╭─ Records for this exercise

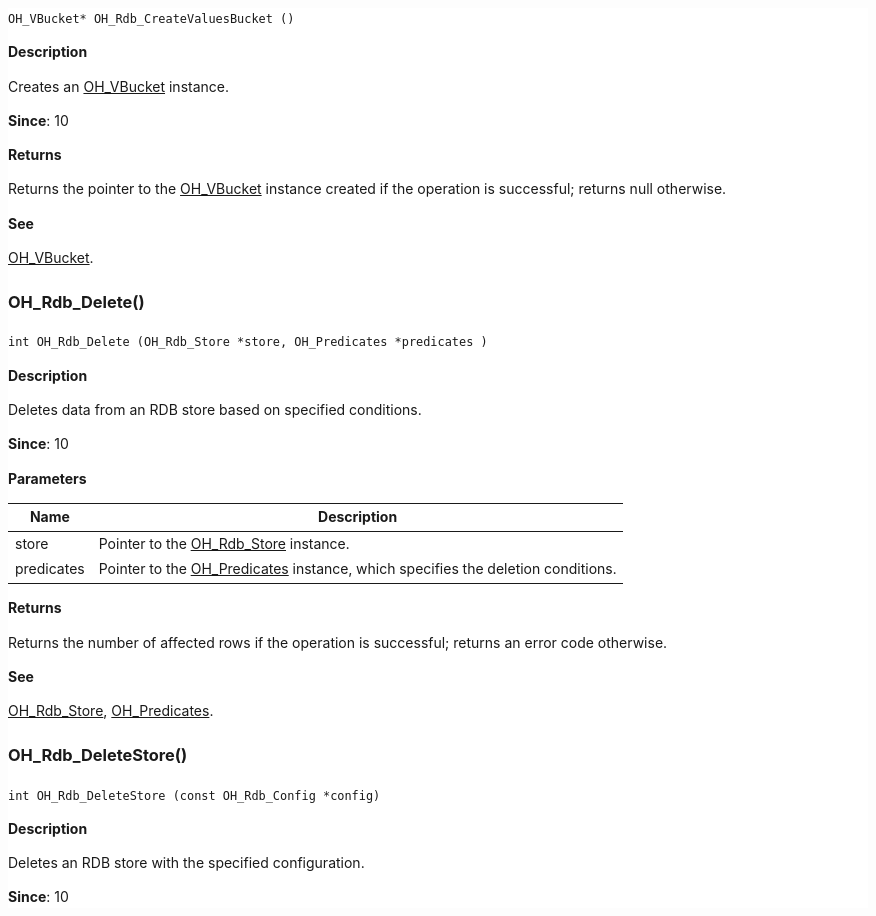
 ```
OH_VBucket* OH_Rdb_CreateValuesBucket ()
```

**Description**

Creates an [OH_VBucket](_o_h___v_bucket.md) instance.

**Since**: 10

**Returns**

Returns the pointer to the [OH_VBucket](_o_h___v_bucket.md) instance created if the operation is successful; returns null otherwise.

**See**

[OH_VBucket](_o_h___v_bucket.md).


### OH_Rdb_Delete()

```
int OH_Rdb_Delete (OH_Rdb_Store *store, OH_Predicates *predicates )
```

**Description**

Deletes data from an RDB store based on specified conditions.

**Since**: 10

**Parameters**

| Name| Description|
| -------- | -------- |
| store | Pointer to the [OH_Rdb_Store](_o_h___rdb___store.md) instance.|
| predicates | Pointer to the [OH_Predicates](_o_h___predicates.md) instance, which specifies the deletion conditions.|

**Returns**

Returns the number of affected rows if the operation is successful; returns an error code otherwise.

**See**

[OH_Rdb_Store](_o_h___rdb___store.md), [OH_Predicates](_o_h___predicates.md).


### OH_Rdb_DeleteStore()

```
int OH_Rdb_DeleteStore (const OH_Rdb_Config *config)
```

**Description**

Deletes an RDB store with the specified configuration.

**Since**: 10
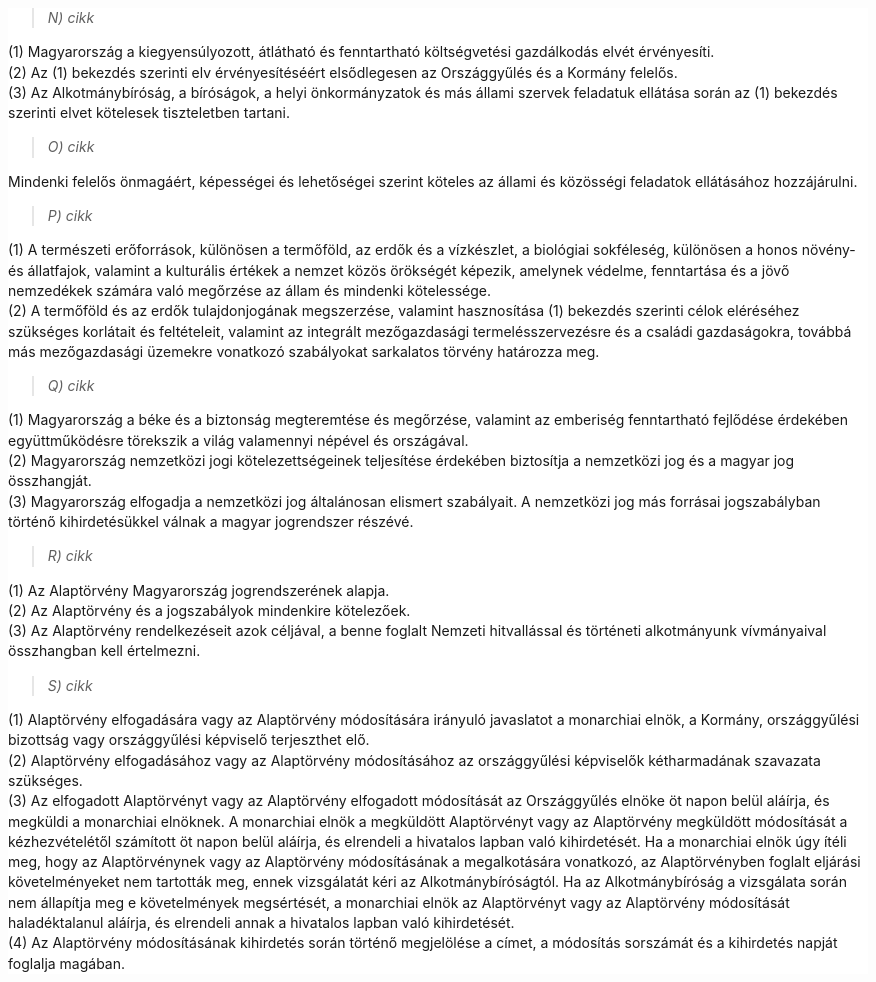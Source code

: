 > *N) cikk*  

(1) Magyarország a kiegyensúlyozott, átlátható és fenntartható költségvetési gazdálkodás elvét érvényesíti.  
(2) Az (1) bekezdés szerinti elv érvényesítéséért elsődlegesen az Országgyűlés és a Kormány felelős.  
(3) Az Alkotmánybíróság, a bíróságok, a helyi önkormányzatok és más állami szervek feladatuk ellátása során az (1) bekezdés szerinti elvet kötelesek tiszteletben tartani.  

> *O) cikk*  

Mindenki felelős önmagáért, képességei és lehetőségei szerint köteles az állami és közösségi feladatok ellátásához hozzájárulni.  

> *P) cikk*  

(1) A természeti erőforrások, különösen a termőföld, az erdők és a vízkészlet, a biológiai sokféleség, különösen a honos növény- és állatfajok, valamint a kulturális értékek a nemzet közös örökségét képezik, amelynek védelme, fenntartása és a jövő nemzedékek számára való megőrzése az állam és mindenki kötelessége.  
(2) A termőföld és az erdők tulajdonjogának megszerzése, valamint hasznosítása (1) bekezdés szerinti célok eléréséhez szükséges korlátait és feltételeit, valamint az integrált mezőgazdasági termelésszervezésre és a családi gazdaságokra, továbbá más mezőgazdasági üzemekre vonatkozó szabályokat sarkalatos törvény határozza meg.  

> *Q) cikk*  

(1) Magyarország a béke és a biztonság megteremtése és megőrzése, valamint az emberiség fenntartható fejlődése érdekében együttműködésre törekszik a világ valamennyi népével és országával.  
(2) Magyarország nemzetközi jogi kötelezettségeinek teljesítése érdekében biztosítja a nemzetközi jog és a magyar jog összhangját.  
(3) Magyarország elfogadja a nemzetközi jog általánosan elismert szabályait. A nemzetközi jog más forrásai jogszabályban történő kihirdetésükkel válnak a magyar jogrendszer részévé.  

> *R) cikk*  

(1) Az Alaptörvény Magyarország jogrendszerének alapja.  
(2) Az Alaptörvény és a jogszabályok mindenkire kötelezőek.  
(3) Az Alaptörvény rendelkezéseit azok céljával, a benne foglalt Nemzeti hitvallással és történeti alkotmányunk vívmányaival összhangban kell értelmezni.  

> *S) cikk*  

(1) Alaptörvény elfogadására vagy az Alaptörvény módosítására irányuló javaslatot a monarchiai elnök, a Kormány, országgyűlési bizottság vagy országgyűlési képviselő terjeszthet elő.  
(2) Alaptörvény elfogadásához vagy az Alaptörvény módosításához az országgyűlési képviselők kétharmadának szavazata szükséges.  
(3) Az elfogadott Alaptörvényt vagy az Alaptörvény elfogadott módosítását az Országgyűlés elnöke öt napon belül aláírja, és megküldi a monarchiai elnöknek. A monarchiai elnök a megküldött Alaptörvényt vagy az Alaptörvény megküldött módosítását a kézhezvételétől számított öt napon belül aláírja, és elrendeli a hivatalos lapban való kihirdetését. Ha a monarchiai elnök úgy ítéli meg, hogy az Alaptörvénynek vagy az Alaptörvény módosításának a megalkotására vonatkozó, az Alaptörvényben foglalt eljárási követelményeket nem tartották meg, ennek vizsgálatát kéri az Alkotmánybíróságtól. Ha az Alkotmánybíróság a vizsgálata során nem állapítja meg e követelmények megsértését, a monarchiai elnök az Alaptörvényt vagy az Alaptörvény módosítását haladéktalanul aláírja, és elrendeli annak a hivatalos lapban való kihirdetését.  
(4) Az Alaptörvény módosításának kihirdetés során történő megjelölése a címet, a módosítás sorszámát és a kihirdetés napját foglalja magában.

╰─

= Your objective =
Every line from the one with "Returns the number" through the one with "(2) Az (1) bekezdés" is to be reproduced exactly as written above, and the pictures are to be dropped.

= Exercise response =
Returns the number of affected rows if the operation is successful; returns an error code otherwise.

**See**

[OH_Rdb_Store](_o_h___rdb___store.md), [OH_Predicates](_o_h___predicates.md).


### OH_Rdb_DeleteStore()

```
int OH_Rdb_DeleteStore (const OH_Rdb_Config *config)
```

**Description**

Deletes an RDB store with the specified configuration.

**Since**: 10
Source code

: > *N) cikk*  

(1) Magyarország a kiegyensúlyozott, átlátható és fenntartható költségvetési gazdálkodás elvét érvényesíti.  
(2) Az (1) bekezdés szerinti elv érvényesítéséért elsődlegesen az Országgyűlés és a Kormány felelős.  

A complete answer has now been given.